We took another boat ride through the canals to see the country version of water homes. They are much the same but with more space between some of them and more foliage from the plantations behind them. We also saw more human activity, children swimming and jumping into the canal, women standing on the front steps waist deep in water doing the laundry, men and boys repairing broken boards on the houses, as well as a few water monitors, the local alligators, which they say are not dangerous to humans.
The floating market of Damnoen Saduak was crazy...I think I would have appreciated it more had we merely observed from the land side rather than from a boat in the water, but I must say it was a unique experience to be a part of that many boats maneuvering in the small space of a few canals. I don't know if it's called "grid lock" when it involves boats, but it was crazy!!! Another, "ya had to be there" way of explaining the madness.
What was really the most incredible though was that no one got frustrated or angry. If a person on one boat wanted to buy something from a vendor in another boat selling Phad Thai, all the traffic around had to basically stop while the vendor finished with her other customers, then made the boat person's Phad Thai, which could take 5-10 minutes...and EVERYONE was doing the same thing so it was a case of pretty much nothing moving, but a lot of jostling. I think Andy and I were the only impatient ones in the whole market.
On the way back we visited yet another floating market, this time, for locals.
We also stopped at the Jim Thompson house which was lovely and had a nice story to go with it, but we bypassed the official tour and just wandered the lovely grounds of the early 1900's local style mansion which is now a museum with well preserved artifacts.
By the time we got back to Bangkok it was almost 3:00 but Sara wasn't done with "marketing" us yet! Now it was time to see the Chinatown markets and temples (thank goodness you don't have to take shoes off for Hindu temples because I don't think we could have). Here the aromas were distinctly Chinese as opposed to the Thai herb smells we had become used to. AND I tried the disgusting smelling fruit, durian, from a street cart!!! I was so proud of myself...the flavor was sweet and delicious but I wasn't crazy about the texture and stringy parts.
Today we had even less time to shower and change for the hour+ cab ride to our restaurant, Nahm.
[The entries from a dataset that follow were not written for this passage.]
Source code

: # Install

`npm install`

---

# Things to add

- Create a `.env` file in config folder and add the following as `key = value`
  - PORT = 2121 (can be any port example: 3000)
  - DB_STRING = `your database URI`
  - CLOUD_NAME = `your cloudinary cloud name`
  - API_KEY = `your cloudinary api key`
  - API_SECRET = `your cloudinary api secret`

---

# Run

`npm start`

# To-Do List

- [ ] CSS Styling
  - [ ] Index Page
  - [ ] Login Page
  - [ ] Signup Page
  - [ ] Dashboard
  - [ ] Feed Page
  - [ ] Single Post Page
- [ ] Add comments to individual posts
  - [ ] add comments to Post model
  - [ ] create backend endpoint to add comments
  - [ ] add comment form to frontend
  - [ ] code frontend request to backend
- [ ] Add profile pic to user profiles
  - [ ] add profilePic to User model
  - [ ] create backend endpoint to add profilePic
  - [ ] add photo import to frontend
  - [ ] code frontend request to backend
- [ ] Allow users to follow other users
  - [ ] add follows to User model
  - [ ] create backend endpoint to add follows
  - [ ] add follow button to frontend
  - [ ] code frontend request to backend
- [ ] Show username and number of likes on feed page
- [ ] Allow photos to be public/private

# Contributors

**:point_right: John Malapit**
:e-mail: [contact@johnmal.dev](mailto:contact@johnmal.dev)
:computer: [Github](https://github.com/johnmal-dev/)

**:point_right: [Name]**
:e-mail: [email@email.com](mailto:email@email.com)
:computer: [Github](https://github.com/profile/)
It was amazing and I once again had tears streaming down my cheeks and blisters on the inside of my lips but I loved every bite...I had larb...thanks to Heidi and Javier in MV I knew what it was and that it would be spicy. I was sad to be eating my last meal in Thailand, but it was a special one with the most delicious dessert.
It was only a 1/2 hour ride back to the hotel where we fell into bed for our 5:00 AM wake up to fly to Bali. Sad to be leaving Thailand.